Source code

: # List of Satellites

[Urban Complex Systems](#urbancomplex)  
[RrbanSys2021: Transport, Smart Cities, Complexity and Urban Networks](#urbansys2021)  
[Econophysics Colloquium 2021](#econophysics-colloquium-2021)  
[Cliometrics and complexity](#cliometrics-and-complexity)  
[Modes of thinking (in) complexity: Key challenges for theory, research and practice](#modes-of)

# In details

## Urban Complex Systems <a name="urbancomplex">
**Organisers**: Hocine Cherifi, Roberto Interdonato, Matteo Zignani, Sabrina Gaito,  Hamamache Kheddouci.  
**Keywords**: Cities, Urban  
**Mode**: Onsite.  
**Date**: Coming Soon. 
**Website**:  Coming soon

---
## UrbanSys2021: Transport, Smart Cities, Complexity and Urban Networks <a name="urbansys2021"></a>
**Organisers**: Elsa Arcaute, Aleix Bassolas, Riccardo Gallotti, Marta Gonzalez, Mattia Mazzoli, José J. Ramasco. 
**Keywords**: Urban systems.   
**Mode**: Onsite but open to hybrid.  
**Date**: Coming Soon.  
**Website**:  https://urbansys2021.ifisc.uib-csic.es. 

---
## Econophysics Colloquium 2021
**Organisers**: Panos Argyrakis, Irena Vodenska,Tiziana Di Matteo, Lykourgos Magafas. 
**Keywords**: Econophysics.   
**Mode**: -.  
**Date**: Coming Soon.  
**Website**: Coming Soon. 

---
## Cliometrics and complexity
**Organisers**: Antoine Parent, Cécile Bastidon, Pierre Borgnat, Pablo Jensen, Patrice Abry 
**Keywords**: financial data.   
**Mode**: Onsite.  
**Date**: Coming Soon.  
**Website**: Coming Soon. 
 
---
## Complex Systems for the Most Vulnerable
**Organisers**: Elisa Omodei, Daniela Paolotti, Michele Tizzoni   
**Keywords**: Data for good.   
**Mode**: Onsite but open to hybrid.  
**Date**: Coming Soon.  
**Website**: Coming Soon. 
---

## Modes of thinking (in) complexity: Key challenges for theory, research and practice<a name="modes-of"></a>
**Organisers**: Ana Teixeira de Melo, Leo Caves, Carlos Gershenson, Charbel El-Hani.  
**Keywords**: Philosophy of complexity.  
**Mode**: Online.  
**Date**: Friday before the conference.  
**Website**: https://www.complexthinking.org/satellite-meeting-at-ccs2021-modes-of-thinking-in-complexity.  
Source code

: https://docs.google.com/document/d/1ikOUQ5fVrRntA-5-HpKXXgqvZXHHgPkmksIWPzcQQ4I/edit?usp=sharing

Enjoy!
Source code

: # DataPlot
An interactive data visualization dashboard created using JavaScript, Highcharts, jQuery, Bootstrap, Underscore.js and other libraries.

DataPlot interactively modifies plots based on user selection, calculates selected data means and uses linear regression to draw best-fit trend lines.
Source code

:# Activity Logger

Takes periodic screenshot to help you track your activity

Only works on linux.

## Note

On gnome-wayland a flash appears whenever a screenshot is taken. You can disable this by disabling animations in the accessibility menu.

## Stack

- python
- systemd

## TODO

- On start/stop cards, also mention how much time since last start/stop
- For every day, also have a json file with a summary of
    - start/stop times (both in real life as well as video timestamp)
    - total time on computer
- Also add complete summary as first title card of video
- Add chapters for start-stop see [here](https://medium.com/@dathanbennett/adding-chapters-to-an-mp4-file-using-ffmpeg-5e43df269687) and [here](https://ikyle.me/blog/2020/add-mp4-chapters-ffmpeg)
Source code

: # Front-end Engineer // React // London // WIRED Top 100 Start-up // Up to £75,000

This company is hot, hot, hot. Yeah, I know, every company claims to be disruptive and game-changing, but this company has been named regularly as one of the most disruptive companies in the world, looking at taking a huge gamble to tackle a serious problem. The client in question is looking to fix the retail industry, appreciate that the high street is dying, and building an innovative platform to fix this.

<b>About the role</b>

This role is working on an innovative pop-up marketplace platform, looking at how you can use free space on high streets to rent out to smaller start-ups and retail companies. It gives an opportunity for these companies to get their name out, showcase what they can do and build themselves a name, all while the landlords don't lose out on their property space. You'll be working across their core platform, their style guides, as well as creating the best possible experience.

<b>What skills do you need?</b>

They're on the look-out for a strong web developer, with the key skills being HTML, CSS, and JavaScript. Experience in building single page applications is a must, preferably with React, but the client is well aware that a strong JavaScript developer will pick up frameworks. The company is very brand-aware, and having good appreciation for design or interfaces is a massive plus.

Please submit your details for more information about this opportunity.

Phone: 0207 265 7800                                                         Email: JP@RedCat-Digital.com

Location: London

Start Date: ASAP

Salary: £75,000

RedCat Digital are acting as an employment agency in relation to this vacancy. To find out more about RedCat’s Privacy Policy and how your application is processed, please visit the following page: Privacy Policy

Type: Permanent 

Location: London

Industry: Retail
####
Repeat all of the records verbatim, leaving nothing out.

Source code

: # List of Satellites

[Urban Complex Systems](#urbancomplex)  
[RrbanSys2021: Transport, Smart Cities, Complexity and Urban Networks](#urbansys2021)  
[Econophysics Colloquium 2021](#econophysics-colloquium-2021)  
[Cliometrics and complexity](#cliometrics-and-complexity)  
[Modes of thinking (in) complexity: Key challenges for theory, research and practice](#modes-of)

# In details

## Urban Complex Systems <a name="urbancomplex">
**Organisers**: Hocine Cherifi, Roberto Interdonato, Matteo Zignani, Sabrina Gaito,  Hamamache Kheddouci.  
**Keywords**: Cities, Urban  
**Mode**: Onsite.  
**Date**: Coming Soon. 
**Website**:  Coming soon

---
## UrbanSys2021: Transport, Smart Cities, Complexity and Urban Networks <a name="urbansys2021"></a>
**Organisers**: Elsa Arcaute, Aleix Bassolas, Riccardo Gallotti, Marta Gonzalez, Mattia Mazzoli, José J. Ramasco. 
**Keywords**: Urban systems.   
**Mode**: Onsite but open to hybrid.  
**Date**: Coming Soon.  
**Website**:  https://urbansys2021.ifisc.uib-csic.es. 

---
## Econophysics Colloquium 2021
**Organisers**: Panos Argyrakis, Irena Vodenska,Tiziana Di Matteo, Lykourgos Magafas. 
**Keywords**: Econophysics.   
**Mode**: -.  
**Date**: Coming Soon.  
**Website**: Coming Soon. 

---
## Cliometrics and complexity
**Organisers**: Antoine Parent, Cécile Bastidon, Pierre Borgnat, Pablo Jensen, Patrice Abry 
**Keywords**: financial data.   
**Mode**: Onsite.  
**Date**: Coming Soon.  
**Website**: Coming Soon. 
 
---
## Complex Systems for the Most Vulnerable
**Organisers**: Elisa Omodei, Daniela Paolotti, Michele Tizzoni   
**Keywords**: Data for good.   
**Mode**: Onsite but open to hybrid.  
**Date**: Coming Soon.  
**Website**: Coming Soon. 
---

## Modes of thinking (in) complexity: Key challenges for theory, research and practice<a name="modes-of"></a>
**Organisers**: Ana Teixeira de Melo, Leo Caves, Carlos Gershenson, Charbel El-Hani.  
**Keywords**: Philosophy of complexity.  
**Mode**: Online.  
**Date**: Friday before the conference.  
**Website**: https://www.complexthinking.org/satellite-meeting-at-ccs2021-modes-of-thinking-in-complexity.  
Source code

: https://docs.google.com/document/d/1ikOUQ5fVrRntA-5-HpKXXgqvZXHHgPkmksIWPzcQQ4I/edit?usp=sharing

Enjoy!
Source code

: # DataPlot
An interactive data visualization dashboard created using JavaScript, Highcharts, jQuery, Bootstrap, Underscore.js and other libraries.

DataPlot interactively modifies plots based on user selection, calculates selected data means and uses linear regression to draw best-fit trend lines.
Source code

:# Activity Logger

Takes periodic screenshot to help you track your activity

Only works on linux.

## Note

On gnome-wayland a flash appears whenever a screenshot is taken. You can disable this by disabling animations in the accessibility menu.

## Stack

- python
- systemd

## TODO

- On start/stop cards, also mention how much time since last start/stop
- For every day, also have a json file with a summary of
    - start/stop times (both in real life as well as video timestamp)
    - total time on computer
- Also add complete summary as first title card of video
- Add chapters for start-stop see [here](https://medium.com/@dathanbennett/adding-chapters-to-an-mp4-file-using-ffmpeg-5e43df269687) and [here](https://ikyle.me/blog/2020/add-mp4-chapters-ffmpeg)
Source code

: # Front-end Engineer // React // London // WIRED Top 100 Start-up // Up to £75,000

This company is hot, hot, hot. Yeah, I know, every company claims to be disruptive and game-changing, but this company has been named regularly as one of the most disruptive companies in the world, looking at taking a huge gamble to tackle a serious problem. The client in question is looking to fix the retail industry, appreciate that the high street is dying, and building an innovative platform to fix this.

<b>About the role</b>

This role is working on an innovative pop-up marketplace platform, looking at how you can use free space on high streets to rent out to smaller start-ups and retail companies. It gives an opportunity for these companies to get their name out, showcase what they can do and build themselves a name, all while the landlords don't lose out on their property space. You'll be working across their core platform, their style guides, as well as creating the best possible experience.

<b>What skills do you need?</b>

They're on the look-out for a strong web developer, with the key skills being HTML, CSS, and JavaScript. Experience in building single page applications is a must, preferably with React, but the client is well aware that a strong JavaScript developer will pick up frameworks. The company is very brand-aware, and having good appreciation for design or interfaces is a massive plus.

Please submit your details for more information about this opportunity.

Phone: 0207 265 7800                                                         Email: JP@RedCat-Digital.com

Location: London

Start Date: ASAP

Salary: £75,000

RedCat Digital are acting as an employment agency in relation to this vacancy. To find out more about RedCat’s Privacy Policy and how your application is processed, please visit the following page: Privacy Policy

Type: Permanent 

Location: London

Industry: Retail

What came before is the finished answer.